Volume 8, Number 2, April 2017, pages 73-76


Successful Restoration of Complete Heart Block to Normal Sinus Rhythm by Primary Angioplasty of Dual Left Anterior Descending Artery

Santosh Kumar Sinhaa, b, Vikas Mishraa, Mukesh Jitendra Jhaa, Mahmadula Razia, Nasar Abdalia, Anupam Mahrotraa, Mohammad Asifa, Lokendra Rekwala, Vikas Chaturvedia, Shravan Singha, Vinay Krishnaa

aDepartment of Cardiology, LPS Institute of Cardiology, G.S.V.M. Medical College, Kanpur, Uttar Pradesh 208002, India
bCorresponding Author: Santosh Kumar Sinha, Department of Cardiology, LPS Institute of Cardiology, G.S.V.M. Medical College, Kanpur, Uttar Pradesh 208002, India

Manuscript accepted for publication March 14, 2017
Short title: Primary Angioplasty of Dual LAD
doi: https://doi.org/10.14740/cr532w

Abstract▴Top 

Dual left anterior descending (LAD) artery is a rare coronary anomaly. We present a patient with a rare case of dual LAD, smaller one arising from the left main coronary stem and larger one from right coronary artery who presented with acute anterior wall myocardial infarction with complete heart block (CHB). Temporary pacemaker was implanted and coronary angiogram revealed critical occlusion of proximal LAD which was subsequently revascularized by primary angioplasty using drug-eluting stent (Xience prime, 2.75 × 23 mm) leading to recovery of CHB and restoration to normal rhythm. To the best of our knowledge, this is the first reported case of dual LAD presenting with CHB treated by primary angioplasty reported in the literature.

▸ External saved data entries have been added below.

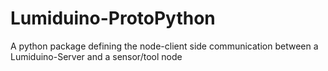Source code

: # Lumiduino-ProtoPython
A python package defining the node-client side communication between a Lumiduino-Server and a sensor/tool node

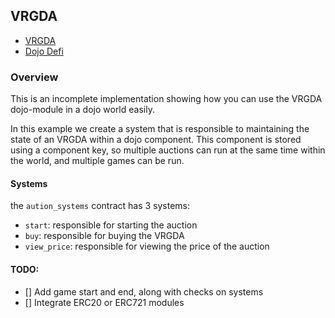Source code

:## VRGDA

- [VRGDA](https://www.paradigm.xyz/2022/08/vrgda)
- [Dojo Defi](https://github.com/dojoengine/dojo/tree/main/crates/dojo-defi)

### Overview

This is an incomplete implementation showing how you can use the VRGDA dojo-module in a dojo world easily.

In this example we create a system that is responsible to maintaining the state of an VRGDA within a dojo component. This component is stored using a component key, so multiple auctions can run at the same time within the world, and multiple games can be run.

#### Systems
the `aution_systems` contract has 3 systems:
- `start`: responsible for starting the auction
- `buy`: responsible for buying the VRGDA
- `view_price`: responsible for viewing the price of the auction


#### TODO:
- [] Add game start and end, along with checks on systems
- [] Integrate ERC20 or ERC721 modules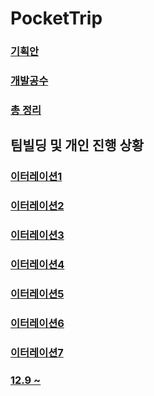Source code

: # PocketTrip

### [기획안](https://maze-mozzarella-6e5.notion.site/c4afe84b8d084560a152ad8b480c2fa3)
### [개발공수](https://maze-mozzarella-6e5.notion.site/8ead788b3ea940b0a4cb1aade1a17555)
### [총 정리](https://maze-mozzarella-6e5.notion.site/PocketTrip-67dfb21bd1a840c4810eb8f2d2077a35)

## 팀빌딩 및 개인 진행 상황
### [이터레이션1](https://maze-mozzarella-6e5.notion.site/1-11-15-11-17-01646bdf477f421e8dbec571acd17671)
### [이터레이션2](https://maze-mozzarella-6e5.notion.site/2-11-18-11-21-246993fa06484accb01c3c50e4ad21f7)
### [이터레이션3](https://maze-mozzarella-6e5.notion.site/3-11-22-11-24-b205f83f03f04757a253d15bb94ff323)
### [이터레이션4](https://maze-mozzarella-6e5.notion.site/4-11-25-11-28-5b4d5d307cdf4397a40c45718a0a8f9f)
### [이터레이션5](https://maze-mozzarella-6e5.notion.site/5-11-29-12-1-56f807d7854141b0b97aa6ee9ba56081)
### [이터레이션6](https://maze-mozzarella-6e5.notion.site/6-12-2-12-5-b4c901309ab1465da7a4f745ad025ef2)
### [이터레이션7](https://maze-mozzarella-6e5.notion.site/7-12-6-12-8-7e6dcc01552a4273a924b1f0c86a2741)
### [12.9 ~](https://maze-mozzarella-6e5.notion.site/12-9-6aa95090af354351afcb3b7fa25996e3)
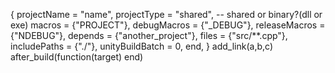 {
    projectName = "name",
    projectType = "shared", -- shared or binary?(dll or exe)
    macros = {"PROJECT"},
    debugMacros =  {"_DEBUG"},
    releaseMacros = {"NDEBUG"},
    depends = {"another_project"},
    files = {"src/**.cpp"},
    includePaths = {"./"},
    unityBuildBatch = 0,
    end,
}
add_link(a,b,c)
after_build(function(target) 
end)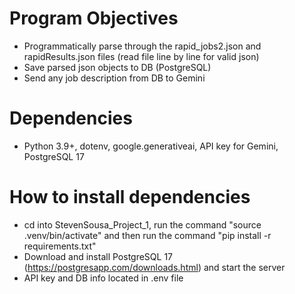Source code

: # Program Objectives
- Programmatically parse through the rapid_jobs2.json and rapidResults.json files (read file line by line for valid json)
- Save parsed json objects to DB (PostgreSQL)
- Send any job description from DB to Gemini

# Dependencies
- Python 3.9+, dotenv, google.generativeai, API key for Gemini, PostgreSQL 17

# How to install dependencies
- cd into StevenSousa_Project_1, run the command "source .venv/bin/activate" and then run the command "pip install -r requirements.txt"
- Download and install PostgreSQL 17 (https://postgresapp.com/downloads.html) and start the server
- API key and DB info located in .env file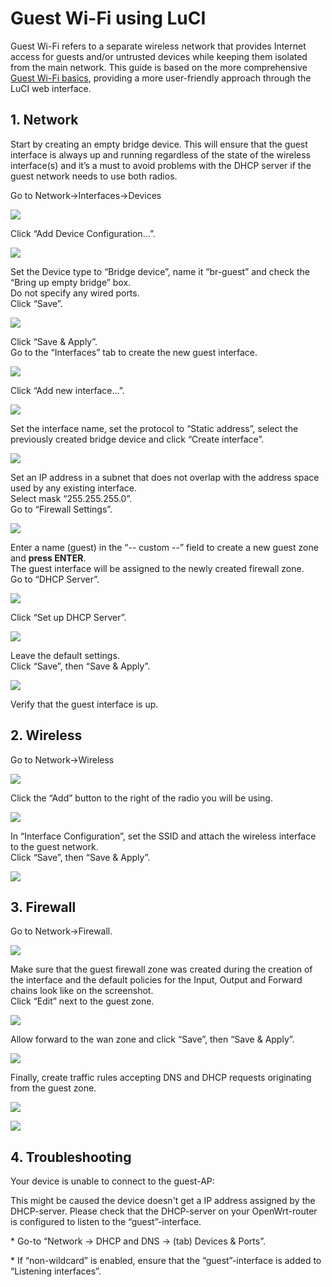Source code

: # Guest Wi-Fi using LuCI

Guest Wi-Fi refers to a separate wireless network that provides Internet access for guests and/or untrusted devices while keeping them isolated from the main network. This guide is based on the more comprehensive [Guest Wi-Fi basics](/docs/guide-user/network/wifi/guestwifi/guest-wlan "docs:guide-user:network:wifi:guestwifi:guest-wlan"), providing a more user-friendly approach through the LuCI web interface.

## 1. Network

Start by creating an empty bridge device. This will ensure that the guest interface is always up and running regardless of the state of the wireless interface(s) and it’s a must to avoid problems with the DHCP server if the guest network needs to use both radios.

Go to Network→Interfaces→Devices

[![](/_media/media/doc/recipes/devices_page.png)](/_detail/media/doc/recipes/devices_page.png?id=docs%3Aguide-user%3Anetwork%3Awifi%3Aguestwifi%3Aconfiguration_webinterface "media:doc:recipes:devices_page.png")

Click “Add Device Configuration...”.

[![](/_media/media/doc/recipes/br_guest_dev.png)](/_detail/media/doc/recipes/br_guest_dev.png?id=docs%3Aguide-user%3Anetwork%3Awifi%3Aguestwifi%3Aconfiguration_webinterface "media:doc:recipes:br_guest_dev.png")

Set the Device type to “Bridge device”, name it “br-guest” and check the “Bring up empty bridge” box.  
Do not specify any wired ports.  
Click “Save”.

[![](/_media/media/doc/recipes/br_gue_added.png)](/_detail/media/doc/recipes/br_gue_added.png?id=docs%3Aguide-user%3Anetwork%3Awifi%3Aguestwifi%3Aconfiguration_webinterface "media:doc:recipes:br_gue_added.png")

Click “Save &amp; Apply”.  
Go to the “Interfaces” tab to create the new guest interface.

[![](/_media/media/doc/recipes/interfaces.png)](/_detail/media/doc/recipes/interfaces.png?id=docs%3Aguide-user%3Anetwork%3Awifi%3Aguestwifi%3Aconfiguration_webinterface "media:doc:recipes:interfaces.png")

Click “Add new interface...”.

[![](/_media/media/doc/recipes/add_new_interface.png)](/_detail/media/doc/recipes/add_new_interface.png?id=docs%3Aguide-user%3Anetwork%3Awifi%3Aguestwifi%3Aconfiguration_webinterface "media:doc:recipes:add_new_interface.png")

Set the interface name, set the protocol to “Static address”, select the previously created bridge device and click “Create interface”.

[![](/_media/media/doc/recipes/guest_int_ip.png)](/_detail/media/doc/recipes/guest_int_ip.png?id=docs%3Aguide-user%3Anetwork%3Awifi%3Aguestwifi%3Aconfiguration_webinterface "media:doc:recipes:guest_int_ip.png")

Set an IP address in a subnet that does not overlap with the address space used by any existing interface.  
Select mask “255.255.255.0”.  
Go to “Firewall Settings”.

[![](/_media/media/doc/recipes/create_zone.png)](/_detail/media/doc/recipes/create_zone.png?id=docs%3Aguide-user%3Anetwork%3Awifi%3Aguestwifi%3Aconfiguration_webinterface "media:doc:recipes:create_zone.png")

Enter a name (guest) in the “-- custom --” field to create a new guest zone and **press ENTER**.  
The guest interface will be assigned to the newly created firewall zone.  
Go to “DHCP Server”.

[![](/_media/media/doc/recipes/dhcp1.png)](/_detail/media/doc/recipes/dhcp1.png?id=docs%3Aguide-user%3Anetwork%3Awifi%3Aguestwifi%3Aconfiguration_webinterface "media:doc:recipes:dhcp1.png")

Click “Set up DHCP Server”.

[![](/_media/media/doc/recipes/dhcp2.png)](/_detail/media/doc/recipes/dhcp2.png?id=docs%3Aguide-user%3Anetwork%3Awifi%3Aguestwifi%3Aconfiguration_webinterface "media:doc:recipes:dhcp2.png")

Leave the default settings.  
Click “Save”, then “Save &amp; Apply”.

[![](/_media/media/doc/recipes/guest_int_up.png)](/_detail/media/doc/recipes/guest_int_up.png?id=docs%3Aguide-user%3Anetwork%3Awifi%3Aguestwifi%3Aconfiguration_webinterface "media:doc:recipes:guest_int_up.png")

Verify that the guest interface is up.

## 2. Wireless

Go to Network→Wireless

[![](/_media/media/doc/recipes/add_wifi.png)](/_detail/media/doc/recipes/add_wifi.png?id=docs%3Aguide-user%3Anetwork%3Awifi%3Aguestwifi%3Aconfiguration_webinterface "media:doc:recipes:add_wifi.png")

Click the “Add” button to the right of the radio you will be using.

[![](/_media/media/doc/recipes/wifi_setup.png)](/_detail/media/doc/recipes/wifi_setup.png?id=docs%3Aguide-user%3Anetwork%3Awifi%3Aguestwifi%3Aconfiguration_webinterface "media:doc:recipes:wifi_setup.png")

In “Interface Configuration”, set the SSID and attach the wireless interface to the guest network.  
Click “Save”, then “Save &amp; Apply”.

[![](/_media/media/doc/recipes/wifi_up.png)](/_detail/media/doc/recipes/wifi_up.png?id=docs%3Aguide-user%3Anetwork%3Awifi%3Aguestwifi%3Aconfiguration_webinterface "media:doc:recipes:wifi_up.png")

## 3. Firewall

Go to Network→Firewall.

[![](/_media/media/doc/recipes/zones1.png)](/_detail/media/doc/recipes/zones1.png?id=docs%3Aguide-user%3Anetwork%3Awifi%3Aguestwifi%3Aconfiguration_webinterface "media:doc:recipes:zones1.png")

Make sure that the guest firewall zone was created during the creation of the interface and the default policies for the Input, Output and Forward chains look like on the screenshot.  
Click “Edit” next to the guest zone.

[![](/_media/media/doc/recipes/forw.png)](/_detail/media/doc/recipes/forw.png?id=docs%3Aguide-user%3Anetwork%3Awifi%3Aguestwifi%3Aconfiguration_webinterface "media:doc:recipes:forw.png")

Allow forward to the wan zone and click “Save”, then “Save &amp; Apply”.

[![](/_media/media/doc/recipes/zones2.png)](/_detail/media/doc/recipes/zones2.png?id=docs%3Aguide-user%3Anetwork%3Awifi%3Aguestwifi%3Aconfiguration_webinterface "media:doc:recipes:zones2.png")

Finally, create traffic rules accepting DNS and DHCP requests originating from the guest zone.

[![](/_media/media/doc/recipes/traff1.png)](/_detail/media/doc/recipes/traff1.png?id=docs%3Aguide-user%3Anetwork%3Awifi%3Aguestwifi%3Aconfiguration_webinterface "media:doc:recipes:traff1.png")

[![](/_media/media/doc/recipes/traff2.png)](/_detail/media/doc/recipes/traff2.png?id=docs%3Aguide-user%3Anetwork%3Awifi%3Aguestwifi%3Aconfiguration_webinterface "media:doc:recipes:traff2.png")

## 4. Troubleshooting

Your device is unable to connect to the guest-AP:

This might be caused the device doesn't get a IP address assigned by the DHCP-server. Please check that the DHCP-server on your OpenWrt-router is configured to listen to the “guest”-interface.

\* Go-to “Network → DHCP and DNS → (tab) Devices &amp; Ports”.

\* If “non-wildcard” is enabled, ensure that the “guest”-interface is added to “Listening interfaces”.
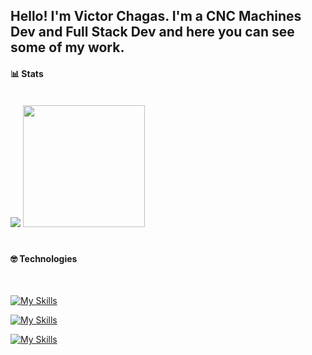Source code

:## Hello! I'm Victor Chagas. I'm a CNC Machines Dev and Full Stack Dev and here you can see some of my work.


#### 📊 Stats 
<br />

<div>
  <img src="https://github-readme-stats.vercel.app/api?username=victorchagas-93&show_icons=true&theme=dark"/>
  <img height='195px'src="https://github-readme-stats.vercel.app/api/top-langs/?username=victorchagas-93&layout=compact&theme=dark" />  
</div>

#

 #### 🤓 Technologies
 <br />

[![My Skills](https://skillicons.dev/icons?i=autocad,sketchup,arduino,raspberrypi)](https://skillicons.dev)

[![My Skills](https://skillicons.dev/icons?i=js,ts,css,html,react,nodejs,tailwind,bootstrap,figma)](https://skillicons.dev)


[![My Skills](https://skillicons.dev/icons?i=py,flask,mongodb,mysql,docker,postman,git,github,aws)](https://skillicons.dev)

Keywords: Dual left anterior descending artery; Complete heart block; Myocardial infarction; Temporary pacemaker; Primary angioplasty

Introduction▴Top 

In the vast majority of people, the left anterior descending (LAD) coronary artery branches out of the left main coronary artery (LMCA) shaft and courses along the anterior inter-ventricular groove (AIVG) all the way toward the apex of the heart. The presence of two LAD coronary arteries, referred to as the dual LAD anomaly, is a rare congenital anomaly [1]. Spindola-Franco et al [2] have initially described and characterized the first four types of this anomaly based on the origin and course of both a short and a long branch of the LAD. Since then, with the increase in the number of invasive coronary angiographies, and more importantly with the advent of coronary computed tomography, new types have been further described. Most of the identifications were performed in lieu of evaluation of either atypical chest pain or angina. Recognition at coronary imaging is critical as both surgical and percutaneous reperfusion strategies may be altered by its presence [2].

Case Report▴Top 

A 42-year-old male patient with a history of diabetes mellitus and dyslipidemia presented with excruciating retrosternal chest pain and sweating of 1 h duration. His physical examination and biochemistry were all unremarkable. Electrocardiogram revealed ST-elevation in V1-V4 with complete heart block and reciprocal changes in inferior leads. There was mild hypokinesia in left anterior descending territory (LAD Tx) with ejection fraction of 48%. He was taken for primary percutaneous coronary intervention (PCI) through radial route after proper consent. He was preloaded with prsugrel 60 mg, aspirin 325 mg and atorvastatin 80 mg. Temporary pacing lead was put through right jugular vein. Radial artery was cannulated by 21 G needle and 0.021" guidewires (Avanti transradial kit; Cordis Corp., USA) were inserted. A 6 F sheath was put and cocktail containing 200 μg nitroglycerin, 2.5 mg diltiazem, and 2,500 IU unfractioned heparin was injected. Angiogram was performed by 5 F TIG catheter (Terumo, Japan). Angiogram of left system revealed near total occlusion of proximal LAD artery with normal flowing non-dominant circumflex artery (Fig. 1). Right coronary artery was dominant, disease-free and giving large LAD artery (Fig. 2). LAD was cannulated with EBU 3.5 6 F (Launcher, Medtronic, USA) and 5,000 IU unfractioned heparin was further injected. A BMW guidewire 0.014″, 140 cm (Abott, USA) was parked beyond the lesion (Fig. 3). Lesion was pre-dilated with 2 × 10 mm Minitrak balloon (Abott, USA) to 12 atm (Fig. 3) and was stented by deploying 2.75 × 23 mm Xience prime stent (Everolimus eluting stent, Abott, USA) up to 13 atm pressure (Fig. 4) achieving TIMI III flow in LAD (Fig. 5a, b). His symptom stabilized and ECG reverted back to normal sinus rhythm. Pacing wire was removed next day. Multi-detector coronary computed tomography (MDCT) with volume rendered reconstruction was done to delineate the course of LAD which revealed larger LAD (l-LAD) was coursing in front of pulmonary trunk to reach anterior interventricular groove (Fig. 6a, b). Based on findings of invasive angiogram and MDCT, diagnosis of dual LAD type 4 was made. The patient was discharged on the following day with aspirin 150 mg/day, prasugrel 10 mg/day, atorvastatin 80 mg/day and ramipril 2.5 mg/day. Patient is doing excellent since then with regular follow-up at our institute.

Figure 1.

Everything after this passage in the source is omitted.